I have defined a set $$E_n= [{x\in X : |f(x)|\geq n}]$$ which is a measurable set, and have that $$ \int_{E_n}{|f|}d\mu \leq \int_{X}{|f|}d\mu = C$$ for some constant C. At some point I'll have to take the limit of $n$ as $n$ approaches $\infty$, while at the same time using the fact that $E_\infty \subset E_n$. I am unsure of the details or whether this approach is correct.

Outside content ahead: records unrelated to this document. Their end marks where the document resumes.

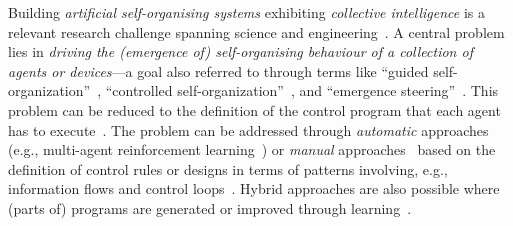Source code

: 
Building \emph{artificial self-organising systems} 
 exhibiting \emph{collective intelligence}
 is a relevant research challenge 
 spanning science and engineering~\cite{DBLP:journals/ker/ParunakB15,gershenson2007design-sos,DBLP:conf/uksim/SinghSP13,DBLP:journals/sttt/NicolaJW20}.
%
A central problem lies in \emph{driving the (emergence of) self-organising behaviour
of a collection of agents or devices}---a goal also referred to through terms like
``guided self-organization''~\cite{prokopenko2009guided-selforg},
``controlled self-organization''~\cite{DBLP:journals/taas/SchmeckMCMR10}, and
``emergence steering''~\cite{Varenne2015morpho,DBLP:conf/sysose/Giammarco17a}.
%
This problem can be reduced to the definition of the control program
 that each agent has to execute~\cite{DBLP:journals/tib/MartiusH12}.
%
The problem can be addressed
 through \emph{automatic} approaches
(e.g., multi-agent reinforcement learning~\cite{DBLP:journals/corr/abs-1911-10635})
 or \emph{manual} approaches~\cite{DBLP:journals/tib/MartiusH12}
 based on the definition of control rules or 
 designs in terms of patterns involving, e.g.,
information flows and control loops~\cite{DBLP:conf/saso/WolfH07}.
%
Hybrid approaches are also possible where (parts of) programs
are generated or improved through learning~\cite{DBLP:conf/coordination/AguzziCV22}.

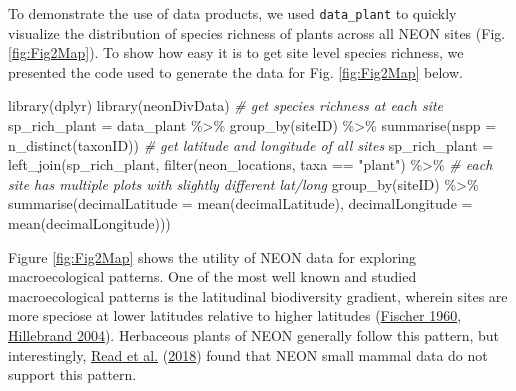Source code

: \documentclass[
  12pt,
]{article}
\newenvironment{Shaded}{\begin{snugshade}}{\end{snugshade}}
\newcommand{\AttributeTok}[1]{\textcolor[rgb]{0.77,0.63,0.00}{#1}}
\newcommand{\CommentTok}[1]{\textcolor[rgb]{0.56,0.35,0.01}{\textit{#1}}}
\newcommand{\FunctionTok}[1]{\textcolor[rgb]{0.00,0.00,0.00}{#1}}
\newcommand{\NormalTok}[1]{#1}
\newcommand{\OtherTok}[1]{\textcolor[rgb]{0.56,0.35,0.01}{#1}}
\newcommand{\SpecialCharTok}[1]{\textcolor[rgb]{0.00,0.00,0.00}{#1}}
\newcommand{\StringTok}[1]{\textcolor[rgb]{0.31,0.60,0.02}{#1}}
\begin{document}
To demonstrate the use of data products, we used \texttt{data\_plant} to quickly visualize the distribution of species richness of plants across all NEON sites (Fig. \ref{fig:Fig2Map}). To show how easy it is to get site level species richness, we presented the code used to generate the data for Fig. \ref{fig:Fig2Map} below.

\begin{Shaded}
\begin{Highlighting}[]
\FunctionTok{library}\NormalTok{(dplyr)}
\FunctionTok{library}\NormalTok{(neonDivData)}
\CommentTok{\# get species richness at each site}
\NormalTok{sp\_rich\_plant }\OtherTok{=}\NormalTok{ data\_plant }\SpecialCharTok{\%\textgreater{}\%}
  \FunctionTok{group\_by}\NormalTok{(siteID) }\SpecialCharTok{\%\textgreater{}\%}
  \FunctionTok{summarise}\NormalTok{(}\AttributeTok{nspp =} \FunctionTok{n\_distinct}\NormalTok{(taxonID))}
\CommentTok{\# get latitude and longitude of all sites}
\NormalTok{sp\_rich\_plant }\OtherTok{=} \FunctionTok{left\_join}\NormalTok{(sp\_rich\_plant,}
                          \FunctionTok{filter}\NormalTok{(neon\_locations, taxa }\SpecialCharTok{==} \StringTok{"plant"}\NormalTok{) }\SpecialCharTok{\%\textgreater{}\%}
                            \CommentTok{\# each site has multiple plots with slightly different lat/long}
                            \FunctionTok{group\_by}\NormalTok{(siteID) }\SpecialCharTok{\%\textgreater{}\%}
                            \FunctionTok{summarise}\NormalTok{(}\AttributeTok{decimalLatitude =} \FunctionTok{mean}\NormalTok{(decimalLatitude),}
                                      \AttributeTok{decimalLongitude =} \FunctionTok{mean}\NormalTok{(decimalLongitude)))}
\end{Highlighting}
\end{Shaded}

Figure \ref{fig:Fig2Map} shows the utility of NEON data for exploring macroecological patterns. One of the most well known and studied macroecological patterns is the latitudinal biodiversity gradient, wherein sites are more speciose at lower latitudes relative to higher latitudes (\protect\hyperlink{ref-fischer1960latitudinal}{Fischer 1960}, \protect\hyperlink{ref-hillebrand2004generality}{Hillebrand 2004}). Herbaceous plants of NEON generally follow this pattern, but interestingly, \protect\hyperlink{ref-read2018among}{Read et al.} (\protect\hyperlink{ref-read2018among}{2018}) found that NEON small mammal data do not support this pattern.
\end{document}
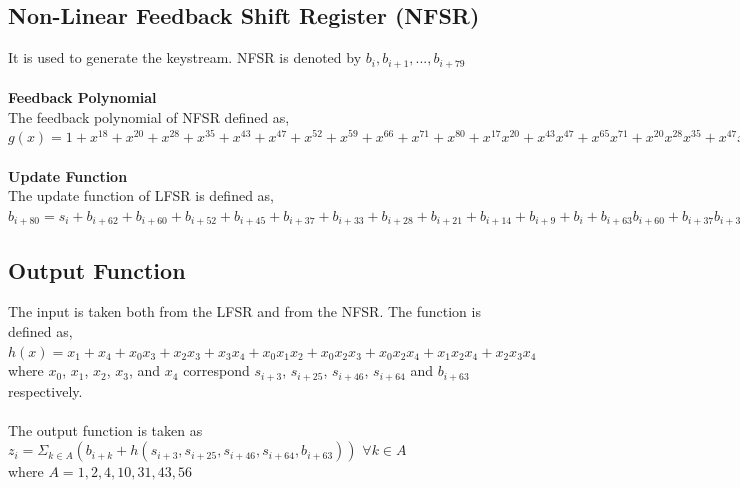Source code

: \documentclass[11pt]{article}
\begin{document}
\subsection*{Non-Linear Feedback Shift Register (NFSR)} 
It is used to generate the keystream. NFSR is denoted by $b_{i},b_{i+1},...,b_{i+79}$ \\\\
\textbf{Feedback Polynomial}\\
The feedback polynomial of NFSR defined as, \\
$g(x) = 1 + x^{18} + x^{20} + x^{28} + x^{35} + x^{43} + x^{47} + x^{52} + x^{59} + x^{66} + x^{71} + x^{80} + x^{17}x^{20} + x^{43}x^{47} + x^{65}x^{71} + x^{20}x^{28}x^{35} + x^{47}x^{52}x^{59} + x^{17}x^{35}x^{52}x^{71} + x^{20}x^{28}x^{43}x^{47} + x^{17}x^{20}x^{59}x^{65} + x^{17}x^{20}x^{28}x^{35}x^{43} + x^{47}x^{52}x^{59}x^{65}x^{71} + x^{28}x^{35}x^{43}x^{47}x^{52}x^{59}$ \\\\
\textbf{Update Function}\\
The update function of LFSR is defined as,\\
$b_{i+80} = s_i + b_{i+62} + b_{i+60} + b_{i+52} + b_{i+45} + b_{i+37} + b_{i+33} + b_{i+28} + b_{i+21} + b_{i+14} + b_{i+9} + b_i + b_{i+63}b_{i+60} + b_{i+37}b_{i+33} + b_{i+15}b_{i+9} + b_{i+60}b_{i+52}b_{i+45} + b_{i+33}b_{i+28}b_{i+21} + b_{i+63}b_{i+45}b_{i+28}b_{i+9} +
b_{i+60}b_{i+52}b_{i+37}b_{i+33} + b_{i+63}b_{i+60}b_{i+21}b_{i+15} + 
b_{i+63}b_{i+60}b_{i+52}b_{i+45}b_{i+37} + b_{i+33}b_{i+28}b_{i+21}$ 

\subsection*{Output Function}
The input is taken both from the LFSR and from the NFSR. The function is defined as,\\
$h(x) = x_1 + x_4 + x_0x_3 + x_2x_3 + x_3x_4 + x_0x_1x_2 + x_0x_2x_3 + x_0x_2x_4 + x_1x_2x_4 + x_2x_3x_4$ \\
where $x_0$, $x_1$, $x_2$, $x_3$, and $x_4$ correspond $s_{i+3}$, $s_{i+25}$, $s_{i+46}$, $s_{i+64}$ and $b_{i+63}$ respectively. \\
\\
The output function is taken as\\
$z_i = \Sigma_{k \in A}( b_{i+k} + h(s_{i+3}, s_{i+25}, s_{i+46}, s_{i+64}, b_{i+63}))$ \hspace{2cm} $\forall k \in A$\\
where $A = {1, 2, 4, 10, 31, 43, 56}$ 
\end{document}
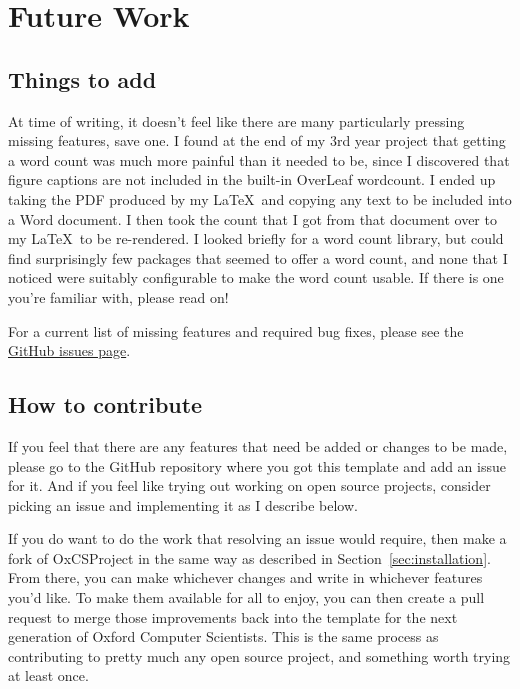 \section{Future Work}
\label{sec:future_work}

\subsection{Things to add}

At time of writing, it doesn't feel like there are many particularly pressing missing features,
save one. I found at the end of my 3rd year project that getting a word count was much more
painful than it needed to be, since I discovered that figure captions are not included in the
built-in OverLeaf wordcount. I ended up taking the PDF produced by my \LaTeX\ and copying any text
to be included into a Word document. I then took the count that I got from that document over to
my \LaTeX\ to be re-rendered. I looked briefly for a word count library, but could find
surprisingly few packages that seemed to offer a word count, and none that I noticed were suitably
configurable to make the word count usable. If there is one you're familiar with, please read on!

For a current list of missing features and required bug fixes, please see the
\href{https://github.com/Ned-Stevenson/OxCSProject/issues}{GitHub issues page}.

\subsection{How to contribute}

If you feel that there are any features that need be added or changes to be made, please go to the
GitHub repository where you got this template and add an issue for it. And if you feel like trying
out working on open source projects, consider picking an issue and implementing it as I describe
below.

If you do want to do the work that resolving an issue would require, then make a fork of
OxCSProject in the same way as described in Section~\ref{sec:installation}. From there, you can
make whichever changes and write in whichever features you'd like. To make them available for all
to enjoy, you can then create a pull request to merge those improvements back into the template
for the next generation of Oxford Computer Scientists. This is the same process as contributing to
pretty much any open source project, and something worth trying at least once.
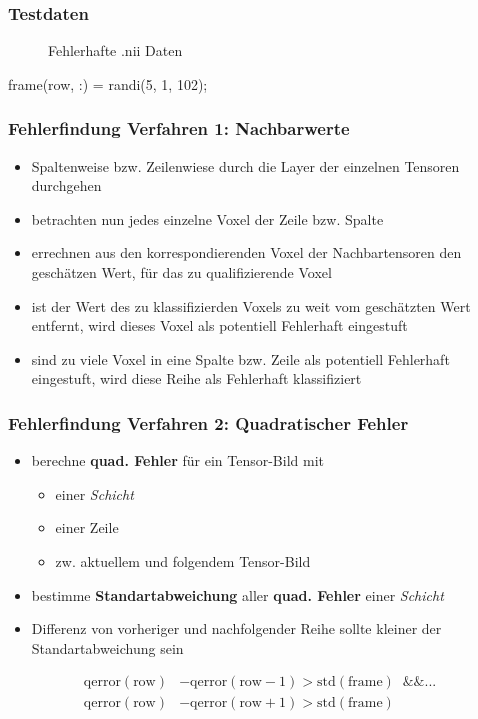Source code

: \documentclass[12pt,a4paper]{beamer}
\begin{document}
\begin{frame}
	\frametitle{Testdaten}
	\begin{figure}
		\centering
		\caption{Fehlerhafte .nii Daten} %
	\end{figure}
	frame(row, :) = randi(5, 1, 102);	
\end{frame}

\begin{frame}
	\frametitle{Fehlerfindung Verfahren 1: Nachbarwerte}
	\begin{itemize}
		\item Spaltenweise bzw. Zeilenwiese  durch die Layer der einzelnen Tensoren durchgehen
		\item betrachten nun jedes einzelne Voxel der Zeile bzw. Spalte
		\item errechnen aus den  korrespondierenden Voxel der Nachbartensoren  den gesch\"atzen Wert, f\"ur das zu qualifizierende Voxel
		\item ist der Wert des zu klassifizierden Voxels zu weit vom gesch\"atzten Wert entfernt, wird dieses Voxel als potentiell Fehlerhaft eingestuft
		\item sind zu viele Voxel in eine Spalte bzw. Zeile als potentiell Fehlerhaft eingestuft, wird diese Reihe als Fehlerhaft klassifiziert
	\end{itemize}
\end{frame}

\begin{frame}
	\frametitle{Fehlerfindung Verfahren 2: Quadratischer Fehler}

	\begin{itemize}
		\item berechne \textbf{quad. Fehler}  für ein Tensor-Bild mit
		\begin{itemize}
			\item einer \textit{Schicht}
			\item einer Zeile 
			\item zw. aktuellem und folgendem Tensor-Bild
		\end{itemize}
		\item bestimme \textbf{Standartabweichung} aller \textbf{quad. Fehler} einer \textit{Schicht}
		\item Differenz von vorheriger und nachfolgender Reihe sollte kleiner der Standartabweichung sein
	\end{itemize}
	
	\begin{align*}
		\text{qerror}(\text{row}) &- \text{qerror}(\text{row}-1)  > \text{std}(\text{frame}) \;\;\&\& ... \\
		\text{qerror}(\text{row}) &- \text{qerror}(\text{row}+1) > \text{std}(\text{frame})
	\end{align*}
\end{frame}
\end{document}
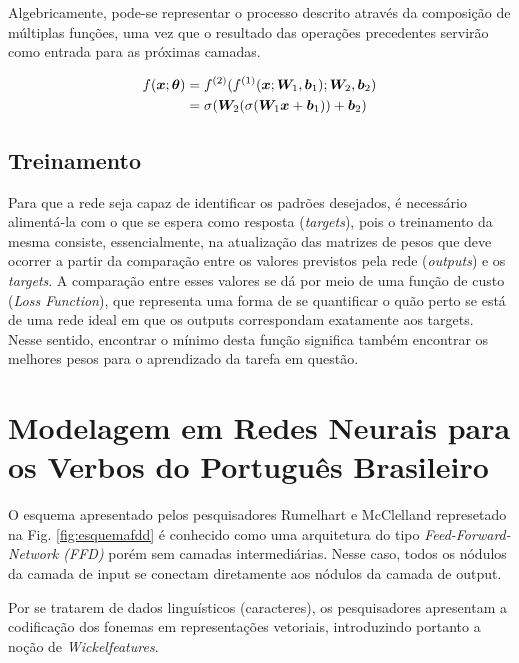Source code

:Algebricamente, pode-se representar o processo descrito através da composição de múltiplas funções, uma vez que o resultado das operações precedentes servirão como entrada para as próximas camadas.

\begin{align}
f(\bm{x}; \bm{\theta}) &= f^{(2)}(f^{(1)}(\bm{x}; \bm{W}_1, \bm{b}_1); \bm{W}_2, \bm{b}_2)\\
&= \sigma(\bm{W}_2 (\sigma(\bm{W}_1\bm{x} + \bm{b}_1)) + \bm{b}_2)
\end{align}

\subsection{Treinamento}

Para que a rede seja capaz de identificar os padrões desejados, é necessário alimentá-la com o que se espera como resposta (\textit{targets}), pois o treinamento da mesma consiste, essencialmente, na atualização das matrizes de pesos que deve ocorrer a partir da comparação entre os valores previstos pela rede (\textit{outputs}) e os \textit{targets}. A comparação entre esses valores se dá por meio de uma função de custo (\textit{Loss Function}), que representa uma forma de se quantificar o quão perto se está de uma rede ideal em que os outputs correspondam exatamente aos targets. Nesse sentido, encontrar o mínimo desta função significa também encontrar os melhores pesos para o aprendizado da tarefa em questão.

\section{Modelagem em Redes Neurais para os Verbos do Português Brasileiro}

O esquema apresentado pelos pesquisadores Rumelhart e McClelland represetado na Fig. \ref{fig:esquemafdd} é conhecido como uma arquitetura do tipo \textit{Feed-Forward-Network (FFD)} porém sem camadas intermediárias. Nesse caso, todos os nódulos da camada de input se conectam diretamente aos nódulos da camada de output.

Por se tratarem de dados linguísticos (caracteres), os pesquisadores apresentam a codificação dos fonemas em representações vetoriais, introduzindo portanto a noção de \textit{Wickelfeatures}.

Consider $n \chi _{E_n}$. Now for all $x$ in $E_n$ we have that $n\chi_{E_n}(x)=n\le |f(x)|$, using that the integral is monotone, we have
$$n \mu (E_n)=\int_X n\chi_{E_n} d\mu\le \int_{E_n} |f| d\mu\le \int_X|f|d\mu=C, $$
so, $\mu (E_n) \le C/n$. Set $E=\bigcap E_n$, i.e., $x$ belongs to $E$ iff $|f(x)|=\infty$. Then
$$0\le \mu(E)\le \mu(E_n )\le C/n,$$
letting $n\to \infty$, $\mu(E)=0$, that is, $f$ is finite $\mu$-a.e.